CAN you no longer walk down the high street without being stuck behind a gaggle of self-important slowly-perambulating freshers ? This is your next ten weeks:
Week one: 18-year-olds arrive, set up rooms to reflect as-yet-unformed personalities, go out to get drunk. Every night for seven nights is a stag do held by children.
Week two: Friends and/or sexual partners identified, lectures begin. Specifically freshers lecturing each other about their favourite films, music and traumas loudly in public places.
Week three: As week two but even louder and shriller to be heard over all the other students doing the same.
Week four: Laptop week. Confronted with essay deadlines, freshers transform town centre coffee shops into places to work, play and bray deafeningly.

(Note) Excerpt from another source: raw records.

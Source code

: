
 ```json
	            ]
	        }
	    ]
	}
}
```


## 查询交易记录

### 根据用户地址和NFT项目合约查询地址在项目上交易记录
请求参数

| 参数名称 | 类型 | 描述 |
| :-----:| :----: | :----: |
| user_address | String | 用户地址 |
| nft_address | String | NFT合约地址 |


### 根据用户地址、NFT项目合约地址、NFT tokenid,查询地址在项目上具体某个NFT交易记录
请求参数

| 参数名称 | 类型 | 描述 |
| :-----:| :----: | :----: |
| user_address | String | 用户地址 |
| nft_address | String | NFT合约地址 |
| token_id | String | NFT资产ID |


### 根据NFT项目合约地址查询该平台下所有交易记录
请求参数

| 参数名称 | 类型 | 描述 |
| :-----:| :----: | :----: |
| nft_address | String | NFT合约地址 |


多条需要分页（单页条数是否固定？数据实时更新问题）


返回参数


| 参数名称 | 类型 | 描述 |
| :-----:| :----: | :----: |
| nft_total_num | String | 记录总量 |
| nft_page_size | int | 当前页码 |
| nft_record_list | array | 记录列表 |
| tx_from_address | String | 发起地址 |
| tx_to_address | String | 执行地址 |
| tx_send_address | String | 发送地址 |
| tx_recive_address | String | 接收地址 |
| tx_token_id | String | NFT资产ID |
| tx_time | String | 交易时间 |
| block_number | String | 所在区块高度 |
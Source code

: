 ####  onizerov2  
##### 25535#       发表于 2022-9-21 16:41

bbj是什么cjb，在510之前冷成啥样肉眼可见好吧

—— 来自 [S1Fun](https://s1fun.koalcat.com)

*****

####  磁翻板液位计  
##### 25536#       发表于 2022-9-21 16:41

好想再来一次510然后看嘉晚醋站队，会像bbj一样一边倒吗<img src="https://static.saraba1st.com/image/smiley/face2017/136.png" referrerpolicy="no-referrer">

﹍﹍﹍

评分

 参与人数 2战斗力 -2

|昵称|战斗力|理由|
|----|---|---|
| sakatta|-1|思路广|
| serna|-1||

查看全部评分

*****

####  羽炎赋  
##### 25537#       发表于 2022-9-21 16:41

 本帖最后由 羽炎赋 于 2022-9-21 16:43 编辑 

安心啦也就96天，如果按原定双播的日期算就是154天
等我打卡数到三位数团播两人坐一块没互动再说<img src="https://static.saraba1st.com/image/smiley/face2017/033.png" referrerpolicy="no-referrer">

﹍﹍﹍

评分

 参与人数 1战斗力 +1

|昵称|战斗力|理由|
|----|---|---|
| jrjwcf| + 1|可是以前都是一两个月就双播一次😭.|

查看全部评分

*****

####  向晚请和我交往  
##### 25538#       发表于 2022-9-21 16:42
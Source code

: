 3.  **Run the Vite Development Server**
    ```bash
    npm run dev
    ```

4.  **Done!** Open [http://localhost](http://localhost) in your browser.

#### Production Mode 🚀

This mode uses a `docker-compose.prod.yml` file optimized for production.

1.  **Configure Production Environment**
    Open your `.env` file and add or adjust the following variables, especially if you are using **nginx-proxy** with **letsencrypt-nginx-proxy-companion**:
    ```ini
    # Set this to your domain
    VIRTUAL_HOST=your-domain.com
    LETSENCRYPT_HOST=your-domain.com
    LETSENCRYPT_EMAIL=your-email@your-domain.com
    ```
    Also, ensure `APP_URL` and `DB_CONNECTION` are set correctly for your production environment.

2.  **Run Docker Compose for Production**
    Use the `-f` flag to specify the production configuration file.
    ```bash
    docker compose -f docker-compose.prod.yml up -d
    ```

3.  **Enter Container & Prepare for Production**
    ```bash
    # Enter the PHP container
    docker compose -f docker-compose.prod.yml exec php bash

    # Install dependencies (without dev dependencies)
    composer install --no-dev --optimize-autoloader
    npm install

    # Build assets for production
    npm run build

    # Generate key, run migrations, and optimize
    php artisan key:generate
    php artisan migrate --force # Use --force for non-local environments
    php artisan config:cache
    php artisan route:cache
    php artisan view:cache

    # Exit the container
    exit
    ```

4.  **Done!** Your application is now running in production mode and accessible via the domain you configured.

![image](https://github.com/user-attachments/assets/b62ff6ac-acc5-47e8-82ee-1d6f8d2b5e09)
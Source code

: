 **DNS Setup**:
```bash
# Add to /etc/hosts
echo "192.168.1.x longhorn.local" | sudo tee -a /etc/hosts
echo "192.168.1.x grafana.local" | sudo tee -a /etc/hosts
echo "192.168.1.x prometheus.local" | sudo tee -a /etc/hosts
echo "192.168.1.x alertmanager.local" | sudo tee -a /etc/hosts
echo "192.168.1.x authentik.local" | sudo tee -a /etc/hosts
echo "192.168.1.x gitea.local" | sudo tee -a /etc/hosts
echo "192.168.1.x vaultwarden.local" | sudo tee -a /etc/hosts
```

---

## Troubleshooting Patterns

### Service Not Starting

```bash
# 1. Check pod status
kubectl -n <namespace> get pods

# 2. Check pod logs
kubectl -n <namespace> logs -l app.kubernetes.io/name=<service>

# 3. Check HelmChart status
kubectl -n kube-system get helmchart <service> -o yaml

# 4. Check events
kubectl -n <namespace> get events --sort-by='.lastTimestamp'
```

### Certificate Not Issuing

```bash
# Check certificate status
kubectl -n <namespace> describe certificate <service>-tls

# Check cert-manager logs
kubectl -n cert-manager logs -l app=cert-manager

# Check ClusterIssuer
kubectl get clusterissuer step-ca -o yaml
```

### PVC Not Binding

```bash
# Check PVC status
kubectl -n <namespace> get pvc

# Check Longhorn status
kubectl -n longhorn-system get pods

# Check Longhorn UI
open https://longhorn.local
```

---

Week five: Reading week. Freshers who had never set foot in your town before September confidently guide long-distance partners around its six most obvious attractions like f**king natives.
Week six: Weeding week. Freshers decide, since they are so young and cool, they can smoke skunk while walking through the city centre and even past police. The consequences can be enjoyed as a spectator.
Week seven: Halloween. Like the first week, but even more entitled and wearing outfits which combine wit, poor judgement and a desperation to be noticed. You are privileged to see the cream of the intellectual crop vomit into fountains while dressed as Trans Rights Batman.
Week eight: Drop-out week. Having spent their entire year’s student loan, a number of freshers decide university is not for them. Crowds outside Urban Outfitters clutching vinyl thin a little.
Week nine: Preparation week. Aware they return to their home towns soon, freshers seek to consolidate their new personalities in their clothing, hair and tattoos. Avoid anywhere supplying the above.
Week ten: F**k off week. All students f**k off and the town centre is once again tolerable for ordinary decent local pissheads. The only freshers left are grudgingly pulling your pint.